To what extent this combination of literal and figurative grasp, this energizing overlay of rightness and righteousness, is illusory is difficult to say. Certainty in itself can exert influence, principles can be swayed by example, and the playing field adjusted to match the diagram.

"Real" or not, though, it can be lost. Rectitude can be muddied and clarity confused. Or simply trampled by those who refuse to listen: Moral deafness is learnable. It may even be a duty. What's sociopathy except loyalty to a value system which precludes parley? The Indian fighter bereft of Indians; the blood-feuding patriarch faced with rule of law; the CEO valuing stock price over customer or worker; the born-again valuing catchphrase over deed....

He began to check it through, calculating it as though it were a poker hand whose contents he knew, but which was held by an opponent who did not play by the same rules he did, or even the same game.

And so the investor pulls out, the team is laid off, the state stops funding, the cops start busting heads, the troops open fire, the amendment passes almost unnoticed....

And then it's gone. The godhead lifts. The champions fall.

I will confess that for a time I subscribed to a higher opinion of our Deputy than I had previously held. That was yesterday. Today the mercury of my esteem has sunk quite out of sight....

What's left to defend but some contested graves? When pressed, we remember with a mix of pride and embarrassment our own sincerity, and with confused bitterness the sincerity of others who lost more.

And horribly, there's no choice but to start again.
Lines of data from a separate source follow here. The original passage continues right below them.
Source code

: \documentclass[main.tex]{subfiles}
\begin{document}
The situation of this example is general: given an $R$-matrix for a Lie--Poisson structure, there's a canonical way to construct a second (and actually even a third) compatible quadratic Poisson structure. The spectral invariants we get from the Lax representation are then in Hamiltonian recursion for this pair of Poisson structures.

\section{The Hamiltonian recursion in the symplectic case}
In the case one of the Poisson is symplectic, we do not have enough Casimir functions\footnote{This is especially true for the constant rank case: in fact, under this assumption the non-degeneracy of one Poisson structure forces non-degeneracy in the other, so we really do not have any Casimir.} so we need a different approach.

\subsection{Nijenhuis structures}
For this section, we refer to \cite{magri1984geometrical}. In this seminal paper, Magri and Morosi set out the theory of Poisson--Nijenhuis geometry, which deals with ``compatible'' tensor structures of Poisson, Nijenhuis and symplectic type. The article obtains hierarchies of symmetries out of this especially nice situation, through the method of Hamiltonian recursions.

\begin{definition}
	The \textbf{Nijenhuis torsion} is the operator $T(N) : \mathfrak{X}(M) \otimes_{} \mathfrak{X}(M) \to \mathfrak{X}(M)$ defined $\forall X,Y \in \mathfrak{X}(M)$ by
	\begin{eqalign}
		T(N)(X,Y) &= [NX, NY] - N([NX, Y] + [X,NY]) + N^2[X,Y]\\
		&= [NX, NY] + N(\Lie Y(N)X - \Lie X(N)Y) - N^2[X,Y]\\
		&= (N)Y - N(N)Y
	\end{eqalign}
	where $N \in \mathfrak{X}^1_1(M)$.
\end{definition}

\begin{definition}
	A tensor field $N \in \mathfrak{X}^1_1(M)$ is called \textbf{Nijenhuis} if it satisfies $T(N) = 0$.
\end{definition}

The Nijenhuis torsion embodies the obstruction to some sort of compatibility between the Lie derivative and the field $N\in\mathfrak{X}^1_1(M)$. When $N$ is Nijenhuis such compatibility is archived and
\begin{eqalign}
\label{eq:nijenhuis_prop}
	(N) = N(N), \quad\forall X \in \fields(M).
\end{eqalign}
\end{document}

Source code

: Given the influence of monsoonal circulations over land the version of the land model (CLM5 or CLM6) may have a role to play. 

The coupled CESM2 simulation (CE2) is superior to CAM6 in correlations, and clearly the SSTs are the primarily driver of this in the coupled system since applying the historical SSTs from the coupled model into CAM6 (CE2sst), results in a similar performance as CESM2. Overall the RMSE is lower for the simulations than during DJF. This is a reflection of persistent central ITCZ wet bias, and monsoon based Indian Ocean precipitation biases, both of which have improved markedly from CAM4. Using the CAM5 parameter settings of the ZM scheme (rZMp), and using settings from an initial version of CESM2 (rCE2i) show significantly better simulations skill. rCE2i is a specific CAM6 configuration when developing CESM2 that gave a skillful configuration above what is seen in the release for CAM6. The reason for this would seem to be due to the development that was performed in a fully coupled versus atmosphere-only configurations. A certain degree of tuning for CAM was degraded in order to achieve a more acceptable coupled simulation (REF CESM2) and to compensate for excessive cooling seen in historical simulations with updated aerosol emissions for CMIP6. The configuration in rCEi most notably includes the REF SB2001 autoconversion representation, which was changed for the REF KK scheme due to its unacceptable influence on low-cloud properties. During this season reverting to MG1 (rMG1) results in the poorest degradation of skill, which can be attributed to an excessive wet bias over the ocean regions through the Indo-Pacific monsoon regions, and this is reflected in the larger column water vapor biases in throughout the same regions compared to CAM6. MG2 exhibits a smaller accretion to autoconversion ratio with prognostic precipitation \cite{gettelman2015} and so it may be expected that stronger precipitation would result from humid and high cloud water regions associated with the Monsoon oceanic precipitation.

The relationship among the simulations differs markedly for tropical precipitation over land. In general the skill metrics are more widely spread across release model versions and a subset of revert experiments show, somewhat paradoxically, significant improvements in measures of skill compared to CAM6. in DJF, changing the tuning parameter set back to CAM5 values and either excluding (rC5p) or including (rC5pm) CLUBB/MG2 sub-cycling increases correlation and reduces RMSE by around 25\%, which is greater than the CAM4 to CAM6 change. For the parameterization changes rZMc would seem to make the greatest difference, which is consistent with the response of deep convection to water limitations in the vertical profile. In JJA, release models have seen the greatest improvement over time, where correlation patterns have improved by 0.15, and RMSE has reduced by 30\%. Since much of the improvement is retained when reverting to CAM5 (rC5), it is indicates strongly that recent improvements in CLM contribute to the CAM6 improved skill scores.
We change our subscriptions, re-enlist in a different army, but the pattern stays the same. We again pledge allegiance to these manufactures a job, a family, a project, a movement, a church, a party, a town and, forever lacking control, we dedicate or squander our lives to mere hope for influence.

Again the abstraction seems miraculously held aloft, transfixed by the combined intensities of our good wills and again crashes down.

Was there a jostle? a lapse of attention? We walk or we're carried away from the gambling table we took for altar.

Better luck next time?

When he looked up to meet the eyes that watched him from the glass behind the bar, no longer friendly, he saw that what had been bound to pass had already quickly passed.

* * *

The Western takes as an interesting given that peculiar American expectation: a mobility neither exile nor nomadic, making a (discardable) home within communities nesting out from self, to family, to neighbors, to fellow laborers, and on to Mr. Smith in Washington, all able to simultaneously satisfy some rudimentary sense of justice, offer some hope of personal advancement, and satiate the wealthy.

The Western yokes action with negotiation, idealized characters with real history.

Warlock isn't a great novel "in spite of" its genre. Its atypical power is thoroughly drawn from the generic.

To quote Hall's frequently quoted "Prefatory Note":

... by combining what did happen with what might have happened, I have tried to show what should have happened.

"What might have happened" doesn't encompass "what could not have". "Should have" allows the heroic. "Did" requires the tragic.

"I have thought," the judge said bitterly, "that things were so bad they couldn't get any worse. But they have got worse today like I wouldn't believe if I didn't hear it going on. And maybe there is no bottom to it."

"Bottom to everything," the sheriff said, holding up the bottle and shaking it.